Provided data Block Start

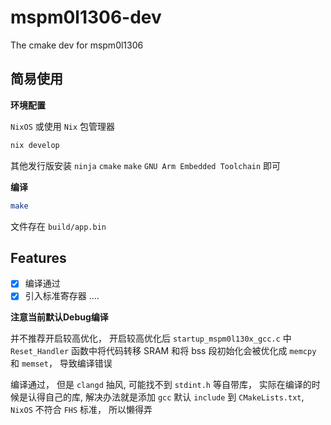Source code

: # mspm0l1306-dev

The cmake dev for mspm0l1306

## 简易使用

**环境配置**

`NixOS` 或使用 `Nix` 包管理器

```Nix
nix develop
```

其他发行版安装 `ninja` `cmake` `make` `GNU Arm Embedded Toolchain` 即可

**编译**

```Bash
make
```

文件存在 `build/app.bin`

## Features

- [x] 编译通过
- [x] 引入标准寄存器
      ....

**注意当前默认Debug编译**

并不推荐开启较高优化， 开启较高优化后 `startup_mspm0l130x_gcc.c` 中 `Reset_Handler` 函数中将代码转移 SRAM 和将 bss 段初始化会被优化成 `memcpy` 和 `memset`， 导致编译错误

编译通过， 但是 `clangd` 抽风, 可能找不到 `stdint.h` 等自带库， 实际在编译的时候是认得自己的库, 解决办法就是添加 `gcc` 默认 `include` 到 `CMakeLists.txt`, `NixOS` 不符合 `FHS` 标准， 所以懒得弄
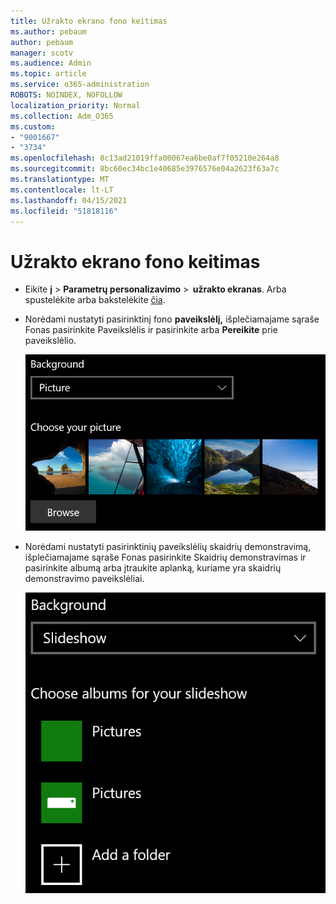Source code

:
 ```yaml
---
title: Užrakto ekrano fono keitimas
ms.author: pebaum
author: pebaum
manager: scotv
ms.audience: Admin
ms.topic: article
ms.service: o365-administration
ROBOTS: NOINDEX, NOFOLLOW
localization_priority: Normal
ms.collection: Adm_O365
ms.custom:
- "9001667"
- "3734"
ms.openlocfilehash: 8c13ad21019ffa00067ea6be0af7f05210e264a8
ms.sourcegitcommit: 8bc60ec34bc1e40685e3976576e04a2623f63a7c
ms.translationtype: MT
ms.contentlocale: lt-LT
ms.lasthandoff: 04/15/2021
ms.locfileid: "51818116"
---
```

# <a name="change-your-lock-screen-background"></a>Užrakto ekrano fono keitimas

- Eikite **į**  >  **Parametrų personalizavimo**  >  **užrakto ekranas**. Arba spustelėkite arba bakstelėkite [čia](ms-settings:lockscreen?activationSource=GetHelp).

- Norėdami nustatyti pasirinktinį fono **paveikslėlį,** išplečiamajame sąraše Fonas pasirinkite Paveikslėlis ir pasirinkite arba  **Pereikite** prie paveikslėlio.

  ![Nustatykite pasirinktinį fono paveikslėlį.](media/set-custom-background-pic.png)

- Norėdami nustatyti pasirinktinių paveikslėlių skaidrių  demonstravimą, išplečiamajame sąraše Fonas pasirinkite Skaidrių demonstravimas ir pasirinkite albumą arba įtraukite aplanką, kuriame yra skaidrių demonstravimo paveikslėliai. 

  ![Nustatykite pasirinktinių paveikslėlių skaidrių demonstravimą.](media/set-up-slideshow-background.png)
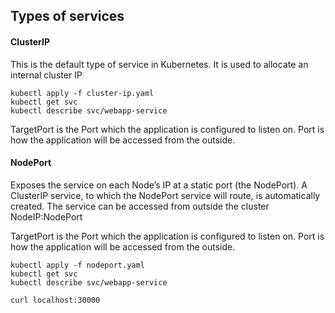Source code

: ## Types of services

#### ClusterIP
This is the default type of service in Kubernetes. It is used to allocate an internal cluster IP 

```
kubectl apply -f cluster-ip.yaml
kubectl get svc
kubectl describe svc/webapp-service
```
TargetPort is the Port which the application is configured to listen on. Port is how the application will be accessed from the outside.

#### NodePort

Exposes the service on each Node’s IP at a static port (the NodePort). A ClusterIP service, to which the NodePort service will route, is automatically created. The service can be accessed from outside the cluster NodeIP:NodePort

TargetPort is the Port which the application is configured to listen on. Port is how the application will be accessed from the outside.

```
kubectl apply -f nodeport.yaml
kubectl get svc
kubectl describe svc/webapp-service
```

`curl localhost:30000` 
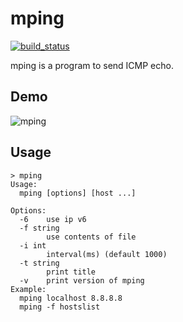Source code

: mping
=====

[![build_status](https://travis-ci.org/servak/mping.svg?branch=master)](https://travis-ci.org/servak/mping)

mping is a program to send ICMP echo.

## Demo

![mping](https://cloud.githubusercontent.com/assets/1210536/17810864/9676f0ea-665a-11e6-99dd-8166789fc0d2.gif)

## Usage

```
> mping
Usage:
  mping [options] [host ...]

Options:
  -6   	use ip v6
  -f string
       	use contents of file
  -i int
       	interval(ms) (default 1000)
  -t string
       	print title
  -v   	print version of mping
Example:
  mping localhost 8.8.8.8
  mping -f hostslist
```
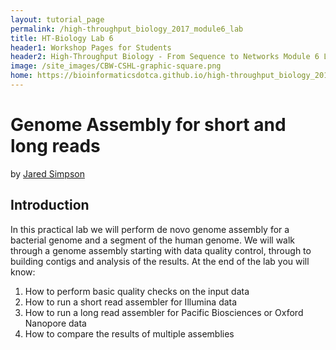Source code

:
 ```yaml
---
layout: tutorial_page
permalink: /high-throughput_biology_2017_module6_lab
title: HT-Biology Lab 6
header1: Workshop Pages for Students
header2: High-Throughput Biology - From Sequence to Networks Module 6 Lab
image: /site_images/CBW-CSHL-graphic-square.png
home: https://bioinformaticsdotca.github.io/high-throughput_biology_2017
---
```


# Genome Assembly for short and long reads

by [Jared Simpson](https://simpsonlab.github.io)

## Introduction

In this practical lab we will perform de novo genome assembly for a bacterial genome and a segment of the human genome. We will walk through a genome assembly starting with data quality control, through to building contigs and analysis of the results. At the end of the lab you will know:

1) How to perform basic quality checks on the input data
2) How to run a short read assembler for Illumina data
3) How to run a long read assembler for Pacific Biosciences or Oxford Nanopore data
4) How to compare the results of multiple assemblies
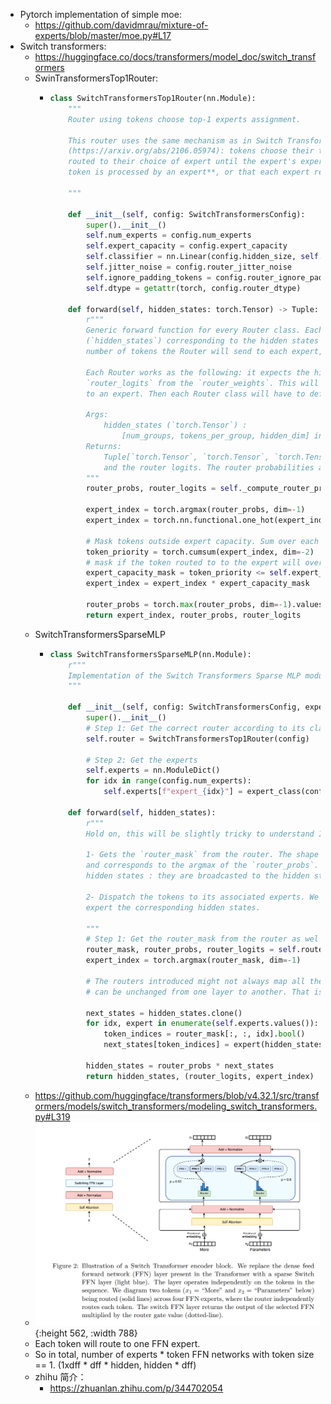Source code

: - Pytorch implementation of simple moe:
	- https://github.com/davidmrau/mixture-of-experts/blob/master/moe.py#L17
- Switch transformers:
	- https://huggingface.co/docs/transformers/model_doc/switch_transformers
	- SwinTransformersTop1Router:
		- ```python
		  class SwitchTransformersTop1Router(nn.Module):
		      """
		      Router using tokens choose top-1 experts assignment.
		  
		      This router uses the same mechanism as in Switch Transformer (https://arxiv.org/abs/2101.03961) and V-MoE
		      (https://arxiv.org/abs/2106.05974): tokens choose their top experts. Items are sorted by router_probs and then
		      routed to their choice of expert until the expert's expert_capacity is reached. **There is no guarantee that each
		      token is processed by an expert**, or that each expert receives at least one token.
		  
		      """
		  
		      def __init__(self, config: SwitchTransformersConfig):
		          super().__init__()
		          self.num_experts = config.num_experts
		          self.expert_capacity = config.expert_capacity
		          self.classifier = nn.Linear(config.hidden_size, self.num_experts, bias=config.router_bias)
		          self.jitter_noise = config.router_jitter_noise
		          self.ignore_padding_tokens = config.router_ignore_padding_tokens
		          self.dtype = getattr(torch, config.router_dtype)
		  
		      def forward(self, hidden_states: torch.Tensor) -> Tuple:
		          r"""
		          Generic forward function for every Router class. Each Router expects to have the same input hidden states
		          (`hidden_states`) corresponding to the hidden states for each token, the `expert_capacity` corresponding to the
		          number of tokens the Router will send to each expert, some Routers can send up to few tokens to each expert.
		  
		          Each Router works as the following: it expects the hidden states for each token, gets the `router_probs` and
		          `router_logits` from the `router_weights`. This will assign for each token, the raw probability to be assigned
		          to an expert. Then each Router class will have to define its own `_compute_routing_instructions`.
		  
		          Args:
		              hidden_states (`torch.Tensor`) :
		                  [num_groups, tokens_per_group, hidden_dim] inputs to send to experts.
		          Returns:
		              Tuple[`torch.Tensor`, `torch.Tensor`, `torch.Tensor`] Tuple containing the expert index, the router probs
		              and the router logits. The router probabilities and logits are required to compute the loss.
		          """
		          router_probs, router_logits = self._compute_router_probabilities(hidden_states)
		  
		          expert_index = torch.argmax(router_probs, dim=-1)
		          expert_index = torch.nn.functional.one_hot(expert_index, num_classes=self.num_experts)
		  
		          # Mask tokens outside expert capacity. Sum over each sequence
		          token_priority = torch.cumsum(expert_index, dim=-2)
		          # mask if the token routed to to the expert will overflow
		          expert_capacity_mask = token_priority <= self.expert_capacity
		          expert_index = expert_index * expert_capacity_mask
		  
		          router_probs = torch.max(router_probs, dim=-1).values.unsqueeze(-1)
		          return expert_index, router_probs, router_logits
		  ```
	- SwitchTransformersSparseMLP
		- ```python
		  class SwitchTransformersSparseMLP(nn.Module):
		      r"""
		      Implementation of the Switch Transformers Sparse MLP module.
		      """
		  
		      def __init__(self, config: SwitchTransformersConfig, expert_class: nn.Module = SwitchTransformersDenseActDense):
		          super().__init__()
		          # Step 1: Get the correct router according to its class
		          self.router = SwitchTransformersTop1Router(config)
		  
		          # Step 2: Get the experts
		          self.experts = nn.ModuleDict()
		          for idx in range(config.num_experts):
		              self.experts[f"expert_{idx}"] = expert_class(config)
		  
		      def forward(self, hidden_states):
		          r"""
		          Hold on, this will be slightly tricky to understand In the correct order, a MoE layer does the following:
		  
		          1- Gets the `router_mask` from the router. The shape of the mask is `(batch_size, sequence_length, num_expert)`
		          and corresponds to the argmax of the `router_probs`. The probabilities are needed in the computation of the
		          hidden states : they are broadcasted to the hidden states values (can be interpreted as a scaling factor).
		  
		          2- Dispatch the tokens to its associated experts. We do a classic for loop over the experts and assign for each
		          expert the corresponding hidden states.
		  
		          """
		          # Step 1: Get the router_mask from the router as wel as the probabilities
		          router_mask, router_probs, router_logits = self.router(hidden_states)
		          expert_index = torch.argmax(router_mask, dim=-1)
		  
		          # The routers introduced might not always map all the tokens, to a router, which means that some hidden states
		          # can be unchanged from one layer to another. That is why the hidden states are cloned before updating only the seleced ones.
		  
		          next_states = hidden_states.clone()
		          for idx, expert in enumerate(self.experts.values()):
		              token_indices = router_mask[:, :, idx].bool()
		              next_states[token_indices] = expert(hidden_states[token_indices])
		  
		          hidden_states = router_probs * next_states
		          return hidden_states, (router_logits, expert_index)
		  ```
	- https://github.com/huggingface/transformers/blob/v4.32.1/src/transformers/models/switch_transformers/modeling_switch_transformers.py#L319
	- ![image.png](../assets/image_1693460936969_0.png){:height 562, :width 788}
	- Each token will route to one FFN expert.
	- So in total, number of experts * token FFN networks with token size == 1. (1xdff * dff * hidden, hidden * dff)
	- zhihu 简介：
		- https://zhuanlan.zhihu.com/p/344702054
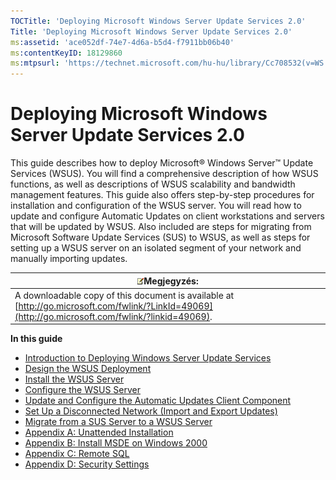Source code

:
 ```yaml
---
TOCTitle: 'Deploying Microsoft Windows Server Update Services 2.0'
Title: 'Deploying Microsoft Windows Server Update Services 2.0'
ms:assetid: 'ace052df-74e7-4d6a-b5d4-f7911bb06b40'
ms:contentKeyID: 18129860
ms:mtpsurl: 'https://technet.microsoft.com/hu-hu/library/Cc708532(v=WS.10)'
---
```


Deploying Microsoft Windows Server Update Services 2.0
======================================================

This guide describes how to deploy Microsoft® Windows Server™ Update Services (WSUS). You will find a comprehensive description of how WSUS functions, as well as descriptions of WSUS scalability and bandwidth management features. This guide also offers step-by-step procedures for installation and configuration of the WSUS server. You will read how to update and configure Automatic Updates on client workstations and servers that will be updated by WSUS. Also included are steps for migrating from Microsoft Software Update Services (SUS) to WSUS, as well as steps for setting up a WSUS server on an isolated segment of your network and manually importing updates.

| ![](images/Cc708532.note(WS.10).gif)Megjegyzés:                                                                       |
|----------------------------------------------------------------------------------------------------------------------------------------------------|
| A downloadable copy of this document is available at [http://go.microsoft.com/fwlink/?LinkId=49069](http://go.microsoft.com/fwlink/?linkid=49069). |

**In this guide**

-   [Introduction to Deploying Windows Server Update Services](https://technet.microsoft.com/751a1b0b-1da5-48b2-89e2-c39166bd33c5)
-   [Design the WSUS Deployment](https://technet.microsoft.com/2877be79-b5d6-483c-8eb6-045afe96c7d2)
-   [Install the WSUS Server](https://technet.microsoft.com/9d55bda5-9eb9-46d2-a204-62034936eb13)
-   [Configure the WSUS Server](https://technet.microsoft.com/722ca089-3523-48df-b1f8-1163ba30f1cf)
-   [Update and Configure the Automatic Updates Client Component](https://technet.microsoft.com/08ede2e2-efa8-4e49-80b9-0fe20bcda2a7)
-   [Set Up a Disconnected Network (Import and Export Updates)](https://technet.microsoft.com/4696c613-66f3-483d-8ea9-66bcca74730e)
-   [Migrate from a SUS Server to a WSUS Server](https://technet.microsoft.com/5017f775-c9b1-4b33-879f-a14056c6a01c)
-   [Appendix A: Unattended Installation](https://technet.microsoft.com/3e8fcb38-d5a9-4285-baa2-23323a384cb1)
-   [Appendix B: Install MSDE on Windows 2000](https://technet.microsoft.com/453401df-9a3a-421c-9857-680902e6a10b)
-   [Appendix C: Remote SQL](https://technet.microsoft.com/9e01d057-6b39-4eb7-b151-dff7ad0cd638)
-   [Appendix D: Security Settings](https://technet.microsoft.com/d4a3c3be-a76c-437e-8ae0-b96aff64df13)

Provided data Block End

Your task >> Copy out each line from the preceding entries that mentions the word "routed".

Exercise output >>
		      routed to their choice of expert until the expert's expert_capacity is reached. **There is no guarantee that each
		          # mask if the token routed to to the expert will overflow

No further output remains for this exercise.